I have taken the pictures mainly in my backyard in two kilometers distance from center of small city Kirkkonummi. There is quite much light pollution around. When taking deep sky images, the sky has to be cloudless and there should be no moon. This limits the good deep sky imaging session to about 30 nights per year in Kirkkonummi.

In image below is the equipment. Telescope Celestron 8, Sky Watcher 80/600 ED and the tele zoom lens EF100-400L. Camera Canon Eos 60Da is specially designed for astrophotography. It passes the infra-red light trough to CMOS Sensor. Normal cameras filter away the infra-red light.

Essential thing when photographing stars is that the telescope must follow the rotation of sky with high accuracy. It is essential to make good polar alignment of the tripod before the photographing sessions. Aligning the tripod to North star is not enough, since it is half a degree from the celestial pole. In Celestron CG-5 mount there is a built in alignment process and it takes about 15 minutes to execute it before starting imaging session. In 2019 I bougth new HEQ5 mount which has the capacity to carry the Helios Skyliner 200/1000 telescope which I bougth in 2004.

When taking exposure series for stacking the TC-80N3, timer remote controller, is a good equipment.
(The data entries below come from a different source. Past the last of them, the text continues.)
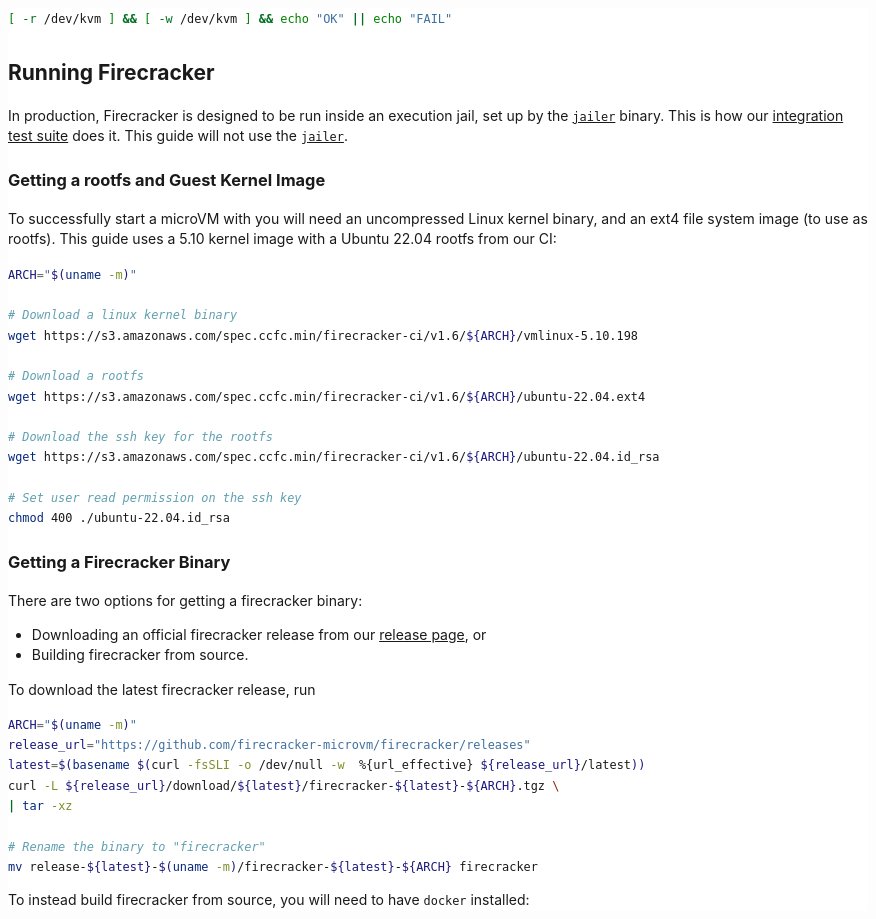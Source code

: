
 ```bash
[ -r /dev/kvm ] && [ -w /dev/kvm ] && echo "OK" || echo "FAIL"
```

## Running Firecracker

In production, Firecracker is designed to be run inside
an execution jail, set up by the [`jailer`](../src/jailer/) binary. This is how
our [integration test suite](#running-the-integration-test-suite) does it. This
guide will not use the [`jailer`](../src/jailer/).

### Getting a rootfs and Guest Kernel Image

To successfully start a microVM with you will need an uncompressed Linux kernel binary,
and an ext4 file system image (to use as rootfs). This guide uses a 5.10 kernel image
with a Ubuntu 22.04 rootfs from our CI:

```bash
ARCH="$(uname -m)"

# Download a linux kernel binary
wget https://s3.amazonaws.com/spec.ccfc.min/firecracker-ci/v1.6/${ARCH}/vmlinux-5.10.198

# Download a rootfs
wget https://s3.amazonaws.com/spec.ccfc.min/firecracker-ci/v1.6/${ARCH}/ubuntu-22.04.ext4

# Download the ssh key for the rootfs
wget https://s3.amazonaws.com/spec.ccfc.min/firecracker-ci/v1.6/${ARCH}/ubuntu-22.04.id_rsa

# Set user read permission on the ssh key
chmod 400 ./ubuntu-22.04.id_rsa
```

### Getting a Firecracker Binary

There are two options for getting a firecracker binary:

- Downloading an official firecracker release from our
  [release page](https://github.com/firecracker-microvm/firecracker/releases), or
- Building firecracker from source.

To download the latest firecracker release, run

```bash
ARCH="$(uname -m)"
release_url="https://github.com/firecracker-microvm/firecracker/releases"
latest=$(basename $(curl -fsSLI -o /dev/null -w  %{url_effective} ${release_url}/latest))
curl -L ${release_url}/download/${latest}/firecracker-${latest}-${ARCH}.tgz \
| tar -xz

# Rename the binary to "firecracker"
mv release-${latest}-$(uname -m)/firecracker-${latest}-${ARCH} firecracker
```

To instead build firecracker from source, you will need to have `docker` installed:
The optical combinations which i use are in table below.
Optics Angle in degrees Targets in the sky
Celestron 8 F10 0.5 Distant objects and the Moon and the Sun. With the Sun always a Baader solar filter.
Celestron 8 + focal reducer F6.3 1 Wide dim objects, like galaxy M33.
Helios Skyliner 200/1000 1 Wide dim objects
Celestron 8 F10 + 20mm Ocular 0.2-0.05 Planets.
SkyWatcher 80/600 ED F7.5 3 Wide objects like Andromeda galaxy M31 and Orion M42 ar.
Canon EF100-400L F4.5Ė5.6 telezoom objective 10 - 4 With 400mm zoom and 4 degree view M31 and Horsehead nebula. With 100mm zoom and 10 degree view, large star cluds of Milky Way galaxy.
Canon EF-S 18-135mm f/3.5-5.6 IS objective 74 - 11 Constellations and Milky Way.
Canon EF-S 10-18mm f/4.5-5.6 IS objective Wide angle Constellations, Milky Way, Meteors, Northern ligths.

In Finland in winter there may be minus 10 to 20 degrees cold. This may cause problems to the tracking electronics of telescope. As a solution I have covered the electronics with thin polyester-metal sheets, which reflect 90 percent of heat back. With this system it is possible to have a astrophotography session of 2 hours in minus 20 degrees temperature. Camera shall not be heated. The sensitivity of camera gets better in cooler temperatures.

Auto Guider

In March 2013 I bought the Orion StarShoot auto guider. It is a camera connected to computer and to CG-5 tripod. If the system observes that tracking star moves, it gives commands to tripod to make correcting move. By this system it is possible to make very long exposures. The PHD-Guide software is installed to small laptop Toshiba NB100 ( Intel Atom N270 1.6 GHz, 1GB , USB2, Win XP).

First auto guiding test object was Galaxy Messier 66 in constellation of Leo. Exposures were 5 x 6 minutes. ISO1600. Baader UHC-S filter.

During testing, i captured by luck a supernova in galaxy M65. It exploded 10 days before taking this image.

Autoguide practicing with M51.

More autoguided images taken 6.4.2013. Galaxies M106 ( exposures 5x6 minutes, UHC-S, ISO1600) and M101 (3x6 minutes, UHC-S, ISO1600). Distance to M106 is 25 million light years and to M101 27 million light years.

Year 2014 i got a physical problem in my CG-5 mount causing it to make small jump every minute. That is why you donít see much autoguided images on this web site. I should disassembly the mount and clean it or send it to service.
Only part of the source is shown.